Many failures on the wazuh server (API, dashboard, agents)

470 views
Skip to first unread message

Arthur Henrique Oliveira Aparício

unread,
Mar 11, 2024, 8:23:01 AM3/11/24
to Wazuh | Mailing List
Well, to start, almost 2 weeks ago, I registered some pfSense via syslog, they generated about 10 times more logs than the other 40 agents I have. I can't say if that was it, but shortly after, about 3 hours, all the screens started taking longer to load. Until then, I thought it was fine, but when I started to see an increase in logs, several agents disconnected, others went to pending, and the api started receiving the request timeout error. I tested and there were no errors other than request timeout, and whenever I restarted the manager it returned to normal. I decided to remove the pfSenses and place them on another server, but the first one continued to have this problem. 

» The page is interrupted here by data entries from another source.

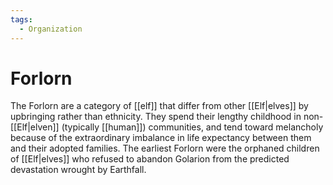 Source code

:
 ```yaml
---
tags:
  - Organization
---
```

# Forlorn
The Forlorn are a category of [[elf]] that differ from other [[Elf|elves]] by upbringing rather than ethnicity. They spend their lengthy childhood in non-[[Elf|elven]] (typically [[human]]) communities, and tend toward melancholy because of the extraordinary imbalance in life expectancy between them and their adopted families. The earliest Forlorn were the orphaned children of [[Elf|elves]] who refused to abandon Golarion from the predicted devastation wrought by Earthfall.  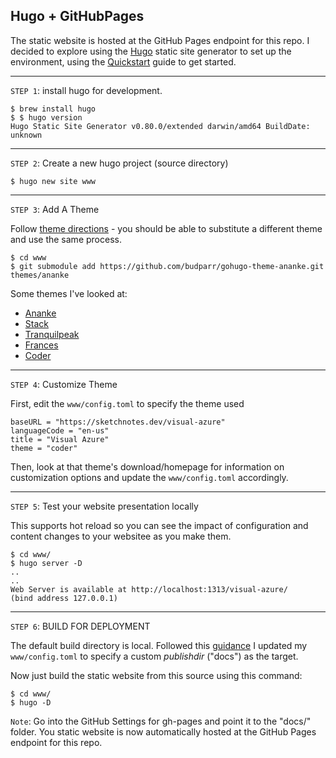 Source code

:## Hugo + GitHubPages

The static website is hosted at the GitHub Pages endpoint for this repo. I decided to explore using the [Hugo](https://gohugo.io) static site generator to set up the environment, using the [Quickstart](https://gohugo.io/getting-started/quick-start/) guide to get started.

---


`STEP 1`:  install hugo for development.

```
$ brew install hugo
$ $ hugo version
Hugo Static Site Generator v0.80.0/extended darwin/amd64 BuildDate: unknown
```
---

`STEP 2`: Create a new hugo project (source directory)

```
$ hugo new site www
```

---


`STEP 3`: Add A Theme

Follow [theme directions](https://themes.gohugo.io/hugo-frances-theme/) - you should be able to substitute a different theme and use the same process.

```
$ cd www
$ git submodule add https://github.com/budparr/gohugo-theme-ananke.git themes/ananke
```

Some themes I've looked at:
 * [Ananke](https://github.com/budparr/gohugo-theme-ananke.git)
 * [Stack](https://github.com/CaiJimmy/hugo-theme-stack)
 * [Tranquilpeak](https://github.com/kakawait/hugo-tranquilpeak-theme.git)
 * [Frances](https://github.com/mcrwfrd/hugo-frances-theme.git)
 * [Coder](https://github.com/luizdepra/hugo-coder.git)

---

`STEP 4`: Customize Theme

First, edit the `www/config.toml` to specify the theme used

```
baseURL = "https://sketchnotes.dev/visual-azure"
languageCode = "en-us"
title = "Visual Azure"
theme = "coder"
```

Then, look at that theme's download/homepage for information on customization options and update the `www/config.toml` accordingly. 

---

`STEP 5`: Test your website presentation locally

This supports hot reload so you can see the impact of configuration and content changes to your websitee as you make them.

```
$ cd www/
$ hugo server -D
..
..
Web Server is available at http://localhost:1313/visual-azure/ 
(bind address 127.0.0.1)
```

---
`STEP 6`: BUILD FOR DEPLOYMENT

The default build directory is local.
Followed this [guidance](https://gohugo.io/getting-started/quick-start/) I updated my `www/config.toml` to specify a custom _publishdir_ ("docs") as the target.

Now just build the static website from this source using this command:

```
$ cd www/
$ hugo -D
```
 
`Note`: Go into the GitHub Settings for gh-pages and point it to the "docs/" folder. You static website is now automatically hosted at the GitHub Pages endpoint for this repo.



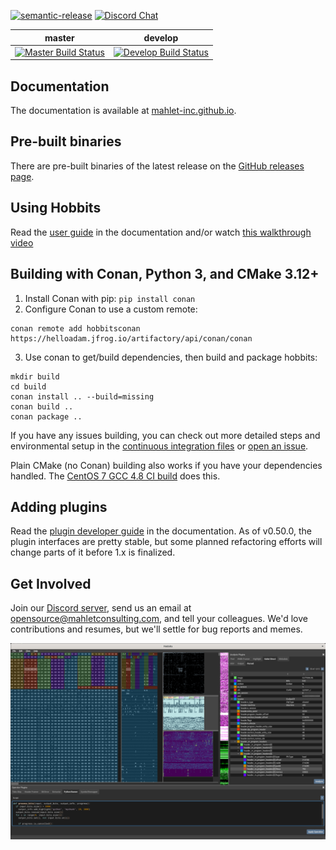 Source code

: 
[![semantic-release](https://img.shields.io/badge/%20%20%F0%9F%93%A6%F0%9F%9A%80-semantic--release-e10079.svg)](https://github.com/semantic-release/semantic-release)
[![Discord Chat](https://discordapp.com/api/guilds/672761400220844042/widget.png?style=shield)](https://discord.gg/wRQJpZZ)  

| master | develop |
| ------ | ------- |
|[![Master Build Status](https://dev.azure.com/mahlet-inc/hobbits/_apis/build/status/Mahlet-Inc.hobbits?branchName=master)](https://dev.azure.com/mahlet-inc/hobbits/_build/latest?definitionId=1&branchName=master)|[![Develop Build Status](https://dev.azure.com/mahlet-inc/hobbits/_apis/build/status/Mahlet-Inc.hobbits?branchName=develop)](https://dev.azure.com/mahlet-inc/hobbits/_build/latest?definitionId=1&branchName=develop)|


## Documentation
The documentation is available at
[mahlet-inc.github.io](https://mahlet-inc.github.io).

## Pre-built binaries
There are pre-built binaries of the latest release on the
[GitHub releases page](https://github.com/Mahlet-Inc/hobbits/releases).

## Using Hobbits
Read the [user guide](https://mahlet-inc.github.io/user-guide/) in the
documentation and/or watch
[this walkthrough video](https://youtu.be/6ygkhze36qM)

## Building with Conan, Python 3, and CMake 3.12+
1. Install Conan with pip: `pip install conan`
2. Configure Conan to use a custom remote:
```
conan remote add hobbitsconan https://helloadam.jfrog.io/artifactory/api/conan/conan
```
3. Use conan to get/build dependencies, then build and package hobbits:
```
mkdir build
cd build
conan install .. --build=missing
conan build ..
conan package ..
```

If you have any issues building, you can check out more detailed steps and
environmental setup in the [continuous integration files](ci) or
[open an issue](https://github.com/Mahlet-Inc/hobbits/issues/new).

Plain CMake (no Conan) building also works if you have your dependencies
handled. The [CentOS 7 GCC 4.8 CI build](ci/linux-cmake.yml) does this.

## Adding plugins
Read the
[plugin developer guide](https://mahlet-inc.github.io/plugin-developer-guide/)
in the documentation. As of v0.50.0, the plugin interfaces are pretty stable,
but some planned refactoring efforts will change parts of it before 1.x is
finalized.

## Get Involved
Join our [Discord server](https://discord.gg/wRQJpZZ), send us an
email at opensource@mahletconsulting.com, and tell your colleagues. We'd love
contributions and resumes, but we'll settle for bug reports and memes.


![Screenshot of the Hobbits GUI](docs/hobbits_screenshot.png)
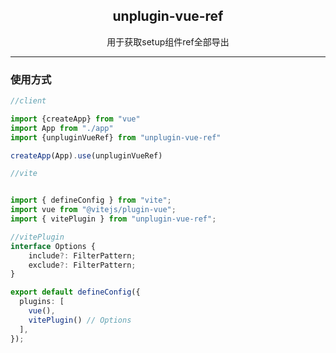 <div align="center">
  <h2>unplugin-vue-ref</h2>
  <p>用于获取setup组件ref全部导出</p>
</div>

---

### 使用方式


``` ts
//client

import {createApp} from "vue"
import App from "./app"
import {unpluginVueRef} from "unplugin-vue-ref"

createApp(App).use(unpluginVueRef)

```


``` ts
//vite


import { defineConfig } from "vite";
import vue from "@vitejs/plugin-vue";
import { vitePlugin } from "unplugin-vue-ref";

//vitePlugin
interface Options {
	include?: FilterPattern;
	exclude?: FilterPattern;
}

export default defineConfig({
  plugins: [
    vue(),
    vitePlugin() // Options
  ],
});


``` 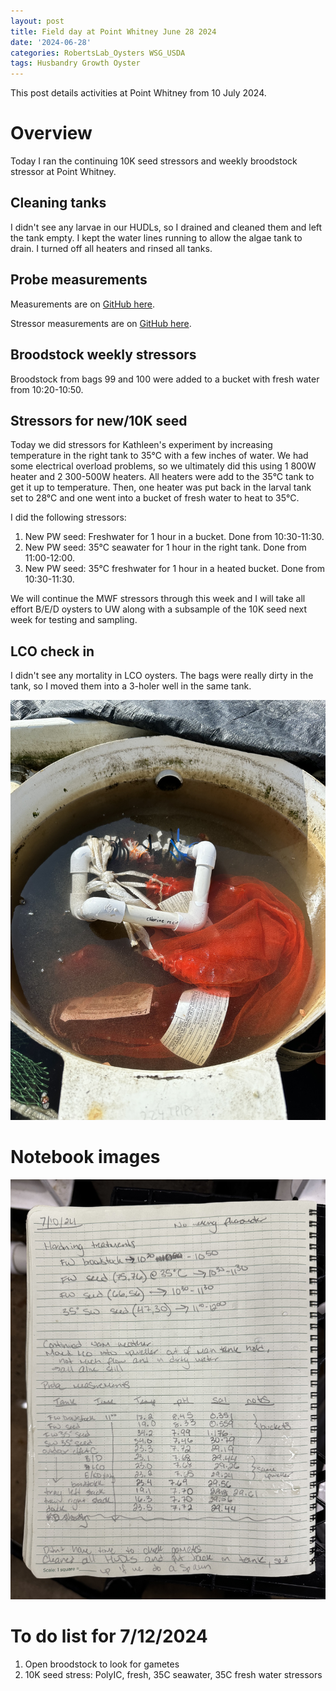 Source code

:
 ```yaml
---
layout: post
title: Field day at Point Whitney June 28 2024
date: '2024-06-28'
categories: RobertsLab_Oysters WSG_USDA
tags: Husbandry Growth Oyster
---
```


This post details activities at Point Whitney from 10 July 2024.

# Overview 

Today I ran the continuing 10K seed stressors and weekly broodstock stressor at Point Whitney.  

## Cleaning tanks

I didn't see any larvae in our HUDLs, so I drained and cleaned them and left the tank empty. I kept the water lines running to allow the algae tank to drain. I turned off all heaters and rinsed all tanks.   

## Probe measurements 

Measurements are on [GitHub here](https://github.com/RobertsLab/project-gigas-conditioning/blob/main/data/environmental/probe_measurements.csv).  

Stressor measurements are on [GitHub here](https://github.com/RobertsLab/project-gigas-conditioning/blob/main/data/environmental/probe_measurements_weekly_stressors.csv).  

## Broodstock weekly stressors 

Broodstock from bags 99 and 100 were added to a bucket with fresh water from 10:20-10:50.  

## Stressors for new/10K seed 

Today we did stressors for Kathleen's experiment by increasing temperature in the right tank to 35°C with a few inches of water. We had some electrical overload problems, so we ultimately did this using 1 800W heater and 2 300-500W heaters. All heaters were add to the 35°C tank to get it up to temperature. Then, one heater was put back in the larval tank set to 28°C and one went into a bucket of fresh water to heat to 35°C.  

I did the following stressors: 

1. New PW seed: Freshwater for 1 hour in a bucket. Done from 10:30-11:30.  
2. New PW seed: 35°C seawater for 1 hour in the right tank. Done from 11:00-12:00. 
3. New PW seed: 35°C freshwater for 1 hour in a heated bucket. Done from 10:30-11:30.  

We will continue the MWF stressors through this week and I will take all effort B/E/D oysters to UW along with a subsample of the 10K seed next week for testing and sampling.

## LCO check in 

I didn't see any mortality in LCO oysters. The bags were really dirty in the tank, so I moved them into a 3-holer well in the same tank. 

![](https://github.com/AHuffmyer/ASH_Putnam_Lab_Notebook/blob/master/images/NotebookImages/oysters/wsg_usda/20240710/tank1.jpeg?raw=true)

# Notebook images 

![](https://github.com/AHuffmyer/ASH_Putnam_Lab_Notebook/blob/master/images/NotebookImages/oysters/wsg_usda/20240710/nb1.jpeg?raw=true)  

# To do list for 7/12/2024

1. Open broodstock to look for gametes
2. 10K seed stress: PolyIC, fresh, 35C seawater, 35C fresh water stressors  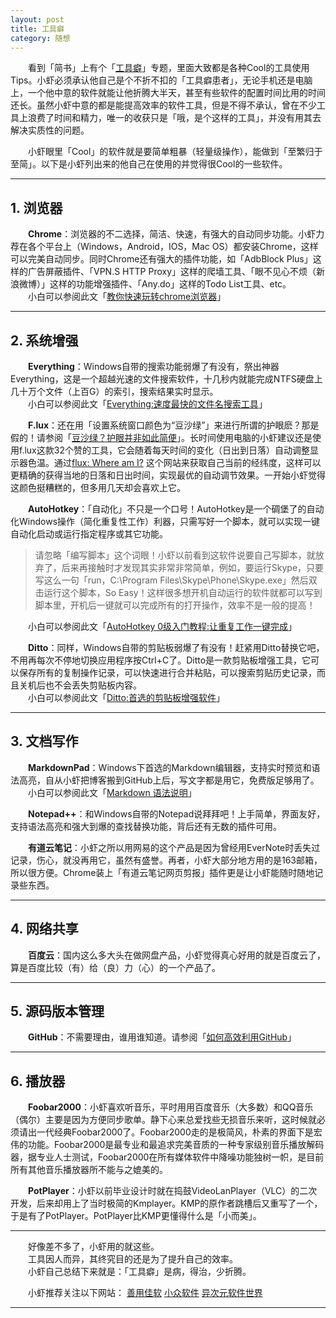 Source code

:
 ```yaml
---
layout: post  
title: 工具癖  
category: 随想  
---
```

&emsp;&emsp;看到「简书」上有个「[工具癖](http://jianshu.io/collection/2mvgxp)」专题，里面大致都是各种Cool的工具使用Tips。小虾必须承认他自己是个不折不扣的「工具癖患者」，无论手机还是电脑上，一个他中意的软件就能让他折腾大半天，甚至有些软件的配置时间比用的时间还长。虽然小虾中意的都是能提高效率的软件工具，但是不得不承认，曾在不少工具上浪费了时间和精力，唯一的收获只是「哦，是个这样的工具」，并没有用其去解决实质性的问题。

&emsp;&emsp;小虾眼里「Cool」的软件就是要简单粗暴（轻量级操作），能做到「至繁归于至简」。以下是小虾列出来的他自己在使用的并觉得很Cool的一些软件。  
- - - 
## 1. 浏览器  
&emsp;&emsp;**Chrome**：浏览器的不二选择，简洁、快速，有强大的自动同步功能。小虾力荐在各个平台上（Windows，Android，IOS，Mac OS）都安装Chrome，这样可以完美自动同步。同时Chrome还有强大的插件功能，如「AdbBlock Plus」这样的广告屏蔽插件、「VPN.S HTTP Proxy」这样的爬墙工具、「眼不见心不烦（新浪微博）」这样的功能增强插件、「Any.do」这样的Todo List工具、etc。  
&emsp;&emsp;小白可以参阅此文「[教你快速玩转chrome浏览器](http://jianshu.io/p/8819496c1c86)」  
- - -
## 2. 系统增强  
&emsp;&emsp;**Everything**：Windows自带的搜索功能弱爆了有没有，祭出神器Everything，这是一个超越光速的文件搜索软件，十几秒内就能完成NTFS硬盘上几十万个文件（上百G）的索引，搜索结果实时显示。  
&emsp;&emsp;小白可以参阅此文「[Everything:速度最快的文件名搜索工具](http://xbeta.info/everything-search-tool.htm)」

&emsp;&emsp;**F.lux**：还在用「设置系统窗口颜色为“豆沙绿”」来进行所谓的护眼麽？那是假的！请参阅「[豆沙绿？护眼并非如此简便](http://www.guokr.com/article/21649/)」。长时间使用电脑的小虾建议还是使用f.lux这款32个赞的工具，它会随着每天时间的变化（日出到日落）自动调整显示器色温。通过[flux: Where am I?](https://justgetflux.com/map.html) 这个网站来获取自己当前的经纬度，这样可以更精确的获得当地的日落和日出时间，实现最优的自动调节效果。一开始小虾觉得这颜色挺糟糕的，但多用几天却会喜欢上它。  

&emsp;&emsp;**AutoHotkey**：「自动化」不只是一个口号！AutoHotkey是一个碉堡了的自动化Windows操作（简化重复性工作）利器，只需写好一个脚本，就可以实现一键自动化启动或运行指定程序或其它功能。  

> 请忽略「编写脚本」这个词眼！小虾以前看到这软件说要自己写脚本，就放弃了，后来再接触时才发现其实非常非常简单，例如，要运行Skype，只要写这么一句「run，C:\Program Files\Skype\Phone\Skype.exe」然后双击运行这个脚本，So Easy！这样很多想开机自动运行的软件就都可以写到脚本里，开机后一键就可以完成所有的打开操作，效率不是一般的提高！  

&emsp;&emsp;小白可以参阅此文「[AutoHotkey 0级入门教程:让重复工作一键完成](http://xbeta.info/autohotkey-guide.htm)」  

&emsp;&emsp;**Ditto**：同样，Windows自带的剪贴板弱爆了有没有！赶紧用Ditto替换它吧，不用再每次不停地切换应用程序按Ctrl+C了。Ditto是一款剪贴板增强工具，它可以保存所有的复制操作记录，可以快速进行合并粘贴，可以搜索剪贴历史记录，而且关机后也不会丢失剪贴板内容。  
&emsp;&emsp;小白可以参阅此文「[Ditto:首选的剪贴板增强软件](http://xbeta.info/ditto.htm)」  

- - -
## 3. 文档写作  
&emsp;&emsp;**MarkdownPad**：Windows下首选的Markdown编辑器，支持实时预览和语法高亮，自从小虾把博客搬到GitHub上后，写文字都是用它，免费版足够用了。  
&emsp;&emsp;小白可以参阅此文「[Markdown 语法说明](http://wowubuntu.com/markdown/)」  

&emsp;&emsp;**Notepad++**：和Windows自带的Notepad说拜拜吧！上手简单，界面友好，支持语法高亮和强大到爆的查找替换功能，背后还有无数的插件可用。

&emsp;&emsp;**有道云笔记**：小虾之所以用网易的这个产品是因为曾经用EverNote时丢失过记录，伤心，就没再用它，虽然有盛誉。再者，小虾大部分地方用的是163邮箱，所以很方便。Chrome装上「有道云笔记网页剪报」插件更是让小虾能随时随地记录些东西。
- - -
## 4. 网络共享
&emsp;&emsp;**百度云**：国内这么多大头在做网盘产品，小虾觉得真心好用的就是百度云了，算是百度比较（有）给（良）力（心）的一个产品了。
- - -
## 5. 源码版本管理
&emsp;&emsp;**GitHub**：不需要理由，谁用谁知道。请参阅「[如何高效利用GitHub](http://www.yangzhiping.com/tech/github.html)」
- - -
## 6. 播放器
&emsp;&emsp;**Foobar2000**：小虾喜欢听音乐，平时用用百度音乐（大多数）和QQ音乐（偶尔）主要是因为方便同步歌单。静下心来总爱找些无损音乐来听，这时候就必须请出一代经典Foobar2000了。Foobar2000走的是极简风，朴素的界面下是宏伟的功能。Foobar2000是最专业和最追求完美音质的一种专家级别音乐播放解码器，据专业人士测试，Foobar2000在所有媒体软件中降噪功能独树一帜，是目前所有其他音乐播放器所不能与之媲美的。

&emsp;&emsp;**PotPlayer**：小虾以前毕业设计时就在捣鼓VideoLanPlayer（VLC）的二次开发，后来却用上了当时极简的Kmplayer。KMP的原作者跳槽后又重写了一个，于是有了PotPlayer。PotPlayer比KMP更懂得什么是「小而美」。

- - -
&emsp;&emsp;好像差不多了，小虾用的就这些。  
&emsp;&emsp;工具因人而异，其终究目的还是为了提升自己的效率。  
&emsp;&emsp;小虾自己总结下来就是：「工具癖」是病，得治，少折腾。

&emsp;&emsp;小虾推荐关注以下网站：
[善用佳软](http://xbeta.info/) 
[小众软件](http://www.appinn.com/) 
[异次元软件世界](http://www.iplaysoft.com/‎)
- - -
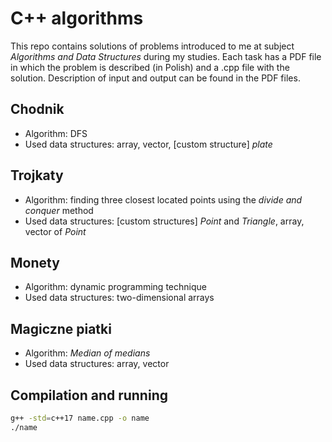 # C++ algorithms

This repo contains solutions of problems introduced to me at subject *Algorithms and Data Structures* during my studies. Each task has a PDF file in which the problem is described (in Polish) and a .cpp file with the solution. Description of input and output can be found in the PDF files.


## Chodnik

* Algorithm: DFS
* Used data structures: array, vector, [custom structure] *plate*


## Trojkaty

* Algorithm: finding three closest located points using the *divide and conquer* method
* Used data structures: [custom structures] *Point* and *Triangle*, array, vector of *Point* 

## Monety

* Algorithm: dynamic programming technique
* Used data structures: two-dimensional arrays


## Magiczne piatki

* Algorithm: *Median of medians*
* Used data structures: array, vector



## Compilation and running



```bash
g++ -std=c++17 name.cpp -o name
./name
```
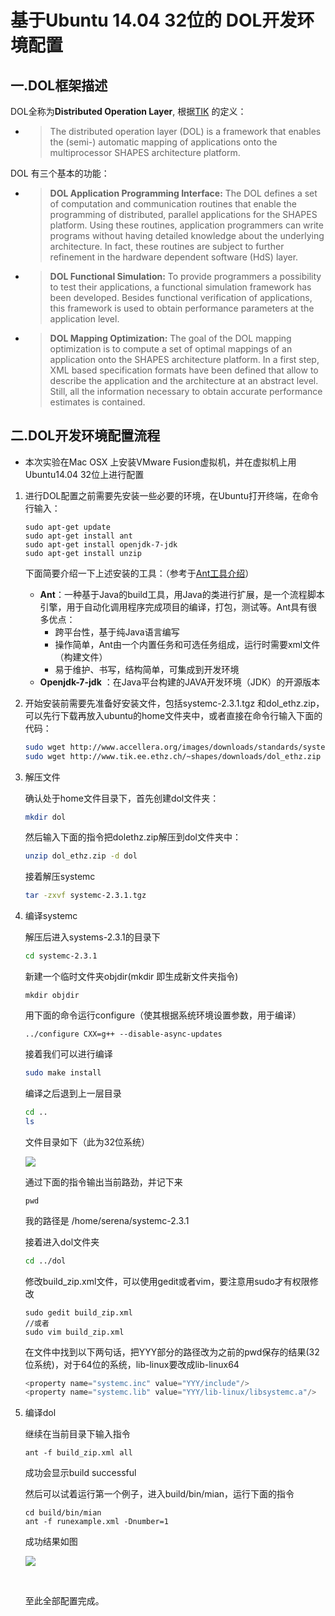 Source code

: # 基于Ubuntu 14.04  32位的 DOL开发环境配置



## 一.DOL框架描述

DOL全称为**Distributed Operation Layer**, 根据[TIK]( http://www.tik.ee.ethz.ch/~shapes/dol.html) 的定义：

- > The distributed operation layer (DOL) is a framework that enables the (semi-) automatic mapping of applications onto the multiprocessor SHAPES architecture platform.

DOL 有三个基本的功能：

- > **DOL Application Programming Interface:** The DOL defines a set of computation and communication routines that enable the programming of distributed, parallel applications for the SHAPES platform. Using these routines, application programmers can write programs without having detailed knowledge about the underlying architecture. In fact, these routines are subject to further refinement in the hardware dependent software (HdS) layer.

- > **DOL Functional Simulation:** To provide programmers a possibility to test their applications, a functional simulation framework has been developed. Besides functional verification of applications, this framework is used to obtain performance parameters at the application level.

- > **DOL Mapping Optimization:** The goal of the DOL mapping optimization is to compute a set of optimal mappings of an application onto the SHAPES architecture platform. In a first step, XML based specification formats have been defined that allow to describe the application and the architecture at an abstract level. Still, all the information necessary to obtain accurate performance estimates is contained.



## 二.DOL开发环境配置流程

- 本次实验在Mac OSX 上安装VMware Fusion虚拟机，并在虚拟机上用Ubuntu14.04 32位上进行配置

1. 进行DOL配置之前需要先安装一些必要的环境，在Ubuntu打开终端，在命令行输入：

   ```shell
   sudo apt-get update
   sudo apt-get install ant
   sudo apt-get install openjdk-7-jdk
   sudo apt-get install unzip
   ```

   下面简要介绍一下上述安装的工具：（参考于[Ant工具介绍](http://blog.163.com/qiangyongbin2000@126/blog/static/77517819201151653423687/)）

   - __Ant__：一种基于Java的build工具，用Java的类进行扩展，是一个流程脚本引擎，用于自动化调用程序完成项目的编译，打包，测试等。Ant具有很多优点：
     - 跨平台性，基于纯Java语言编写
     - 操作简单，Ant由一个内置任务和可选任务组成，运行时需要xml文件（构建文件）
     - 易于维护、书写，结构简单，可集成到开发环境
   - __Openjdk-7-jdk__ ：在Java平台构建的JAVA开发环境（JDK）的开源版本

2. 开始安装前需要先准备好安装文件，包括systemc-2.3.1.tgz 和dol_ethz.zip，可以先行下载再放入ubuntu的home文件夹中，或者直接在命令行输入下面的代码：

   ```sh
   sudo wget http://www.accellera.org/images/downloads/standards/systemc/systemc-2.3.1.tgz
   sudo wget http://www.tik.ee.ethz.ch/~shapes/downloads/dol_ethz.zip
   ```
   
3. 解压文件

   确认处于home文件目录下，首先创建dol文件夹：

   ```sh
   mkdir dol
   ```

   然后输入下面的指令把dolethz.zip解压到dol文件夹中：

   ```sh
   unzip dol_ethz.zip -d dol
   ```

   接着解压systemc

   ```sh
   tar -zxvf systemc-2.3.1.tgz
   ```
   
4. 编译systemc

   解压后进入systems-2.3.1的目录下

   ```sh
   cd systemc-2.3.1
   ```

   新建一个临时文件夹objdir(mkdir 即生成新文件夹指令)

   ```
   mkdir objdir
   ```


   用下面的命令运行configure（使其根据系统环境设置参数，用于编译）

   ```
   ../configure CXX=g++ --disable-async-updates
   ```

   接着我们可以进行编译

   ```sh
   sudo make install
   ```

   编译之后退到上一层目录

   ```sh
   cd ..
   ls
   ```

   文件目录如下（此为32位系统）

   ![](http://p1.bqimg.com/567571/e32c5a14aef40004.png)

   通过下面的指令输出当前路劲，并记下来

   ```
   pwd
   ```

   我的路径是  /home/serena/systemc-2.3.1

   接着进入dol文件夹

   ```sh
   cd ../dol
   ```

   修改build_zip.xml文件，可以使用gedit或者vim，要注意用sudo才有权限修改

   ```shell
   sudo gedit build_zip.xml
   //或者
   sudo vim build_zip.xml 
   ```

   在文件中找到以下两句话，把YYY部分的路径改为之前的pwd保存的结果(32位系统)，对于64位的系统，lib-linux要改成lib-linux64

   ```c
   <property name="systemc.inc" value="YYY/include"/>
   <property name="systemc.lib" value="YYY/lib-linux/libsystemc.a"/>
   ```
   
5. 编译dol

   继续在当前目录下输入指令

   ```shell
   ant -f build_zip.xml all
   ```

   成功会显示build successful

   然后可以试着运行第一个例子，进入build/bin/mian，运行下面的指令

   ```shell
   cd build/bin/mian
   ant -f runexample.xml -Dnumber=1
   ```

   成功结果如图

   ![](http://p1.bqimg.com/567571/a7262500de344880.png)

   ​

   至此全部配置完成。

When I test the api via terminal, it responds, but several times it responds as offline on the web. To make matters worse, I decided to do a general restart (all modules, dashboard, indexer and manager), and now only the message saying dashboard is not ready yet appears. The logs from /var/log/wazuh-indexer/wazuh-cluster.log even point out this error:

[2024-03-11T08:49:08,245][WARN ][r.suppressed ] [node-1] path: /.kibana/_count, params: {index=.kibana} org.opensearch.action.search.SearchPhaseExecutionException: all shards failed

So, what could I do? Reinstall?

Thank you in advance.

Arthur Henrique Oliveira Aparício

unread,
Mar 11, 2024, 10:08:19 AM3/11/24
to Wazuh | Mailing List

So, I managed to return the wazuh dashboard, the problem was that it tried to create another kibana, after stopping the dashboard, deleting the first one and starting again, it started working again, obviously without my dashboards but luckily they were already saved on another server (which it will only be for pfSenses due to the amount of log). However, the API not only continues with timeouts, but it seems to have gotten worse, as sometimes I can't access any module without the invalid parameters error.

Jorge Eduardo Molas

unread,
Mar 12, 2024, 7:26:27 AM3/12/24
to Wazuh | Mailing List
Sorry for the delay in the response.
Indeed, network device-generated events, such as firewalls, routers, and switches, can cause flooding due to their high rate of occurrence compared to other endpoints.
This affects Wazuh manager resource usage in reception (remoted daemon) and decoding (analysisd daemon).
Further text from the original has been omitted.